Would you filter these records and copy every line that has the word "multivectors"?

━━━

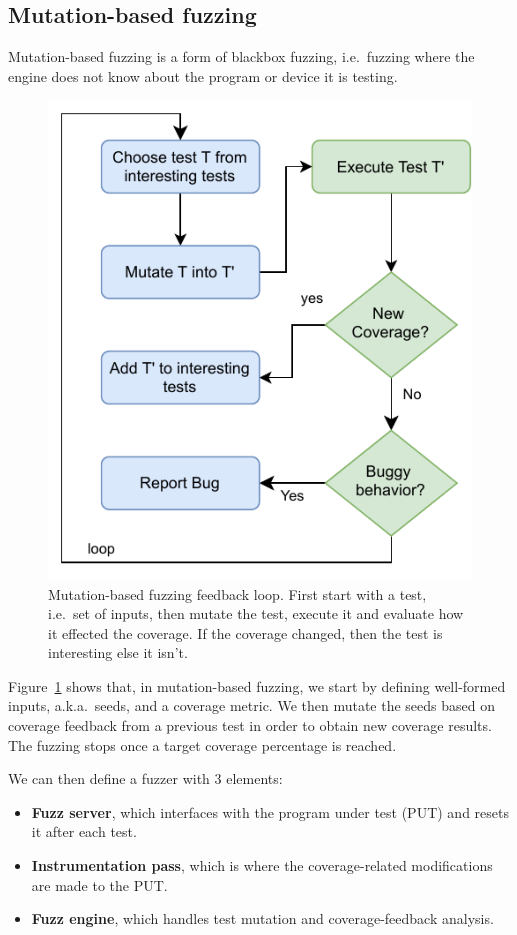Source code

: \documentclass[conference]{IEEEtran}
\newcommand{\todo}[1]{{\color{olive} TODO: #1}}
\begin{document}
\subsection{Mutation-based fuzzing}
Mutation-based fuzzing is a form of blackbox fuzzing, i.e.\ fuzzing where the engine does not know about the program or device it is testing.
\begin{figure}
  \centering
    \includegraphics[width=0.7\linewidth]{mutation-fuzzing.pdf}
    \caption{Mutation-based fuzzing feedback loop. First start with a test, i.e.\ set of inputs, then mutate the test, execute it and evaluate how it effected the coverage. If the coverage changed, then the test is interesting else it isn't.}
\label{fig:mut-fuzz}
\end{figure}

Figure~\ref{fig:mut-fuzz} shows that, in mutation-based fuzzing, we start by defining well-formed inputs, a.k.a.\ seeds, and a coverage metric. 
We then mutate the seeds based on coverage feedback from a previous test in order to obtain new coverage results. 
The fuzzing stops once a target coverage percentage is reached.

We can then define a fuzzer with 3 elements:
\begin{itemize}
\item \textbf{Fuzz server}, which interfaces with the program under test (PUT) and resets it after each test.
\item \textbf{Instrumentation pass}, which is where the coverage-related modifications are made to the PUT.
\item \textbf{Fuzz engine}, which handles test mutation and coverage-feedback analysis.
\end{itemize}
\end{document}
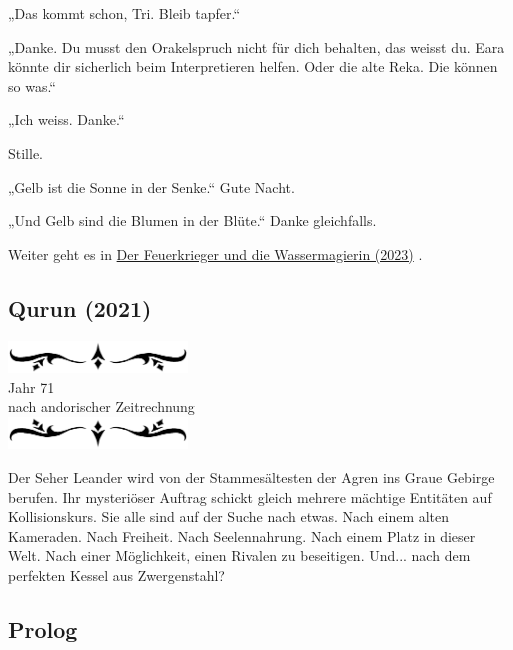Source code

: \documentclass[10pt, a4paper, oneside]{book}
\newcommand{\hypref}[1]{%
    \hyperref[#1]{#1}%
}
\newcommand{\az}[1]{%
    \begin{center}
        \includegraphics[width=180px]{Das Erbe des Wunderkindes/verzierung1.png}\\
        {\Huge #1} \\
        {nach andorischer Zeitrechnung}\\
        \includegraphics[width=180px]{Das Erbe des Wunderkindes/verzierung2.png}
    \end{center}
    \extramarks{}{#1 a.Z.}
}
\begin{document}
„Das kommt schon, Tri. Bleib tapfer.“

„Danke. Du musst den Orakelspruch nicht für dich behalten, das weisst du. Eara könnte dir sicherlich beim Interpretieren helfen. Oder die alte Reka. Die können so was.“

„Ich weiss. Danke.“

Stille.

„Gelb ist die Sonne in der Senke.“ Gute Nacht.

„Und Gelb sind die Blumen in der Blüte.“ Danke gleichfalls.

\begin{center}
    Weiter geht es in \hypref{Der Feuerkrieger und die Wassermagierin (2023)}.
\end{center}



































\begin{chapterbox}
    \chapter{Qurun (2021)}
    \label{Qurun (2021)}
    \az{Jahr 71}
    
    Der Seher Leander wird von der Stammesältesten der Agren ins Graue Gebirge berufen. Ihr mysteriöser Auftrag schickt gleich mehrere mächtige Entitäten auf Kollisionskurs. Sie alle sind auf der Suche nach etwas. Nach einem alten Kameraden. Nach Freiheit. Nach Seelennahrung. Nach einem Platz in dieser Welt. Nach einer Möglichkeit, einen Rivalen zu beseitigen. Und... nach dem perfekten Kessel aus Zwergenstahl?
\end{chapterbox}


\section{Prolog}
\end{document}
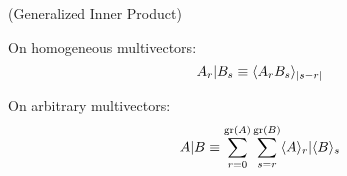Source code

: \begin{definition}[]
	(Generalized Inner Product)
	
	On homogeneous multivectors:
	\[A_r | B_s \equiv \langle A_rB_s \rangle_{\left|s-r\right|}\]
	
	On arbitrary multivectors:
	\[A | B \equiv \sum_{r=0}^{\mathrm{gr}\left(A\right)}\sum_{s=r}^{\mathrm{gr}\left(B\right)} \langle A \rangle_{r} | \langle B \rangle_{s}\]
\end{definition}
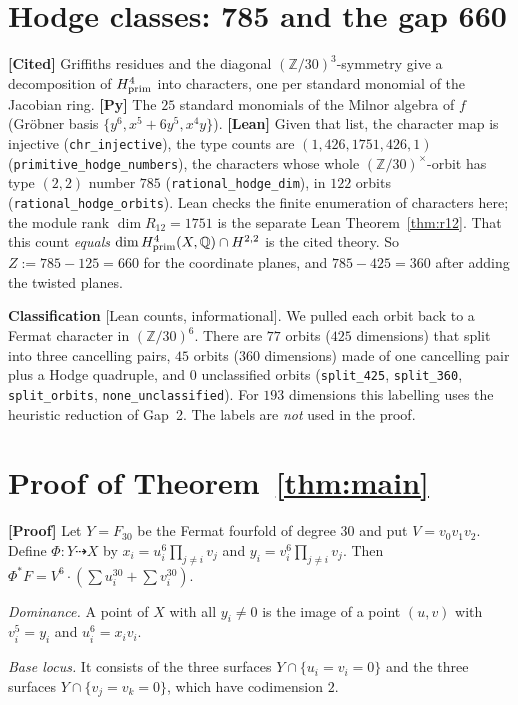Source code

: \documentclass[11pt]{amsart}
\theoremstyle{remark}\newtheorem{remark}[theorem]{Remark}
\newcommand{\Q}{\mathbb{Q}}\newcommand{\PP}{\mathbb{P}}
\begin{document}
\section{Hodge classes: 785 and the gap 660}
\textbf{[Cited]} Griffiths residues and the diagonal $(\mathbb Z/30)^3$-symmetry give a
decomposition of $H^4_{\rm prim}$ into characters, one per standard monomial of the Jacobian ring.
\textbf{[Py]} The $25$ standard monomials of the Milnor algebra of $f$ (Gr\"obner basis
$\{y^6,x^5+6y^5,x^4y\}$). \textbf{[Lean]} Given that list, the character map is injective
(\texttt{chr\_injective}), the type counts are $(1,426,1751,426,1)$
(\texttt{primitive\_hodge\_numbers}), the characters whose whole $(\mathbb Z/30)^\times$-orbit has
type $(2,2)$ number $785$ (\texttt{rational\_hodge\_dim}), in $122$ orbits
(\texttt{rational\_hodge\_orbits}). Lean checks the finite enumeration of
characters here; the module rank $\dim R_{12}=1751$ is the separate Lean
Theorem~\ref{thm:r12}. That this count \emph{equals} $\dim H^4_{\rm prim}(X,\Q)\cap H^{2,2}$
is the cited theory. So $Z:=785-125=660$ for the
coordinate planes, and $785-425=360$ after adding the twisted planes.

\textbf{Classification} [Lean counts, informational]. We pulled each orbit back to a Fermat character in
$(\mathbb Z/30)^6$. There are $77$ orbits ($425$ dimensions) that split into three cancelling
pairs, $45$ orbits ($360$ dimensions) made of one cancelling pair plus a Hodge quadruple, and
$0$ unclassified orbits (\texttt{split\_425}, \texttt{split\_360}, \texttt{split\_orbits},
\texttt{none\_unclassified}). For $193$ dimensions this labelling uses the heuristic reduction of
Gap~2. The labels are \emph{not} used in the proof.

\section{Proof of Theorem~\ref{thm:main}}\label{sec:descent}
\textbf{[Proof]} Let $Y=F_{30}$ be the Fermat fourfold of degree $30$ and put $V=v_0v_1v_2$.
Define $\Phi:Y\dashrightarrow X$ by $x_i=u_i^6\prod_{j\ne i}v_j$ and $y_i=v_i^6\prod_{j\ne i}v_j$.
Then $\Phi^*F=V^6\cdot(\sum u_i^{30}+\sum v_i^{30})$.

\emph{Dominance.} A point of $X$ with all $y_i\neq0$ is the image of a point $(u,v)$ with
$v_i^5=y_i$ and $u_i^6=x_iv_i$.

\emph{Base locus.} It consists of the three surfaces $Y\cap\{u_i=v_i=0\}$ and the three surfaces
$Y\cap\{v_j=v_k=0\}$, which have codimension $2$.
\end{document}
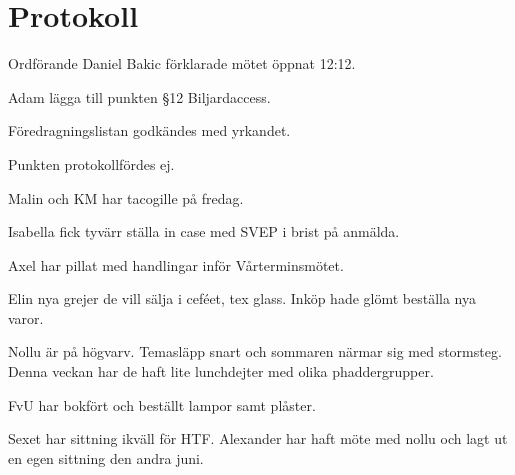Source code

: \documentclass[10pt]{article}
\def\mo{Daniel Bakic}
\begin{document}
\section*{Protokoll}
\begin{paragrafer}
	Ordförande {\mo} förklarade mötet öppnat 12:12.

	{\valavmo}

	{\valavms}

	{\valavj}

	{\tosg}

	{\ingaadj}


	Adam \ypa lägga till punkten \S12 Biljardaccess.

	Föredragningslistan godkändes med yrkandet.


	\begin{fyllnadsval} %
	\end{fyllnadsval}

	\begin{paragrafer}
		Punkten protokollfördes ej.


		Malin och KM har tacogille på fredag.

		Isabella fick tyvärr ställa in case med SVEP i brist på anmälda.

		Axel har pillat med handlingar inför Vårterminsmötet.

		Elin nya grejer de vill sälja i ceféet, tex glass. Inköp hade glömt beställa nya varor.

		Nollu är på högvarv. Temasläpp snart och sommaren närmar sig med stormsteg. Denna veckan har de haft lite lunchdejter med olika phaddergrupper.

		FvU har bokfört och beställt lampor samt plåster.

		Sexet har sittning ikväll för HTF. Alexander har haft möte med nollu och lagt ut en egen sittning den andra juni.


\end{paragrafer}
\end{paragrafer}
\end{document}
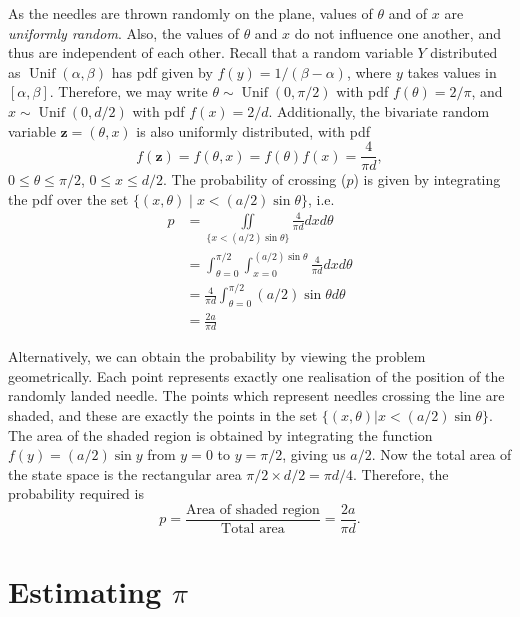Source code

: \documentclass[11pt]{article}
\begin{document}
As the needles are thrown randomly on the plane, values of \(\theta\) and of \(x\) are \textit{uniformly random}. 
Also, the values of \(\theta\) and \(x\) do not influence one another, and thus are independent of each other. 
Recall that a random variable \(Y\) distributed as \(\operatorname{Unif}(\alpha,\beta)\) has pdf given by \(f(y) = 1/(\beta-\alpha)\), where \(y\) takes values in \([\alpha,\beta]\).
Therefore, we may write \(\theta \sim \operatorname{Unif}(0,\pi/2)\) with pdf \(f(\theta)=2/\pi\), and \(x \sim \operatorname{Unif}(0,d/2)\) with pdf \(f(x)=2/d\). 
Additionally, the bivariate random variable \(\mathbf z = (\theta,x)\) is also uniformly distributed, with pdf 
\[
f(\mathbf z) = f(\theta,x) = f(\theta)f(x) = \frac{4}{\pi d},
\] 
\(0\leq\theta\leq \pi/2\), \(0\leq x \leq d/2\). 
The probability of crossing (\(p\)) is given by integrating the pdf over the set \(\{(x,\theta) \mid x < (a/2)\sin\theta \}\), i.e. 
\begin{align*}
p &= \iint\limits_{\{x < (a/2)\sin\theta\}} \frac{4}{\pi d} d x d\theta \\
&= \int_{\theta=0}^{\pi/2} \int_{x=0}^{(a/2)\sin\theta} \frac{4}{\pi d} d x d \theta \\
&= \frac{4}{\pi d} \int_{\theta=0}^{\pi/2} (a/2)\sin\theta d \theta \\
&= \frac{2a}{\pi d}
\end{align*}

Alternatively, we can obtain the probability by viewing the problem geometrically. 
Each point represents exactly one realisation of the position of the randomly landed needle. 
The points which represent needles crossing the line are shaded, and these are exactly the points in the set \(\{(x,\theta)| x < (a/2)\sin\theta \}\). 
The area of the shaded region is obtained by integrating the function \(f(y) = (a/2)\sin y\) from \(y=0\) to \(y=\pi/2\), giving us \(a/2\).
Now the total area of the state space is the rectangular area \(\pi/2 \times d/2 = \pi d / 4\). 
Therefore, the probability required is
\begin{equation}
p = \frac{\text{Area of shaded region}}{\text{Total area}} = \frac{2a}{\pi d}.
\end{equation}

\section{Estimating $\pi$}
\end{document}
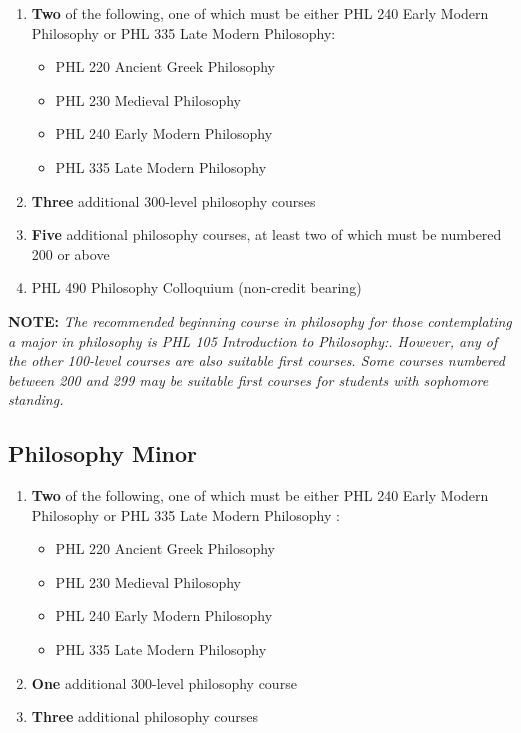 \documentclass[
  letterpaper,
]{scrbook}
\providecommand{\tightlist}{%
  \setlength{\itemsep}{0pt}\setlength{\parskip}{0pt}}
\begin{document}
\begin{enumerate}
\def\labelenumi{\arabic{enumi}.}
\item
  \textbf{Two} of the following, one of which must be either PHL 240
  Early Modern Philosophy or PHL 335 Late Modern Philosophy:

  \begin{itemize}
  \tightlist
  \item
    PHL 220 Ancient Greek Philosophy
  \item
    PHL 230 Medieval Philosophy
  \item
    PHL 240 Early Modern Philosophy
  \item
    PHL 335 Late Modern Philosophy
  \end{itemize}
\item
  \textbf{Three} additional 300-level philosophy courses
\item
  \textbf{Five} additional philosophy courses, at least two of which
  must be numbered 200 or above
\item
  PHL 490 Philosophy Colloquium (non-credit bearing)
\end{enumerate}

\textbf{NOTE:} \emph{The recommended beginning course in philosophy for
those contemplating a major in philosophy is PHL 105 Introduction to
Philosophy:. However, any of the other 100-level courses are also
suitable first courses. Some courses numbered between 200 and 299 may be
suitable first courses for students with sophomore standing.}

\subsection{Philosophy Minor}\label{philosophy-minor}

\begin{enumerate}
\def\labelenumi{\arabic{enumi}.}
\item
  \textbf{Two} of the following, one of which must be either PHL 240
  Early Modern Philosophy or PHL 335 Late Modern Philosophy :

  \begin{itemize}
  \tightlist
  \item
    PHL 220 Ancient Greek Philosophy
  \item
    PHL 230 Medieval Philosophy
  \item
    PHL 240 Early Modern Philosophy
  \item
    PHL 335 Late Modern Philosophy
  \end{itemize}
\item
  \textbf{One} additional 300-level philosophy course
\item
  \textbf{Three} additional philosophy courses
\end{enumerate}
\end{document}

━━━

• _WRITTEN SOLUTION_:
	On homogeneous multivectors:
	On arbitrary multivectors:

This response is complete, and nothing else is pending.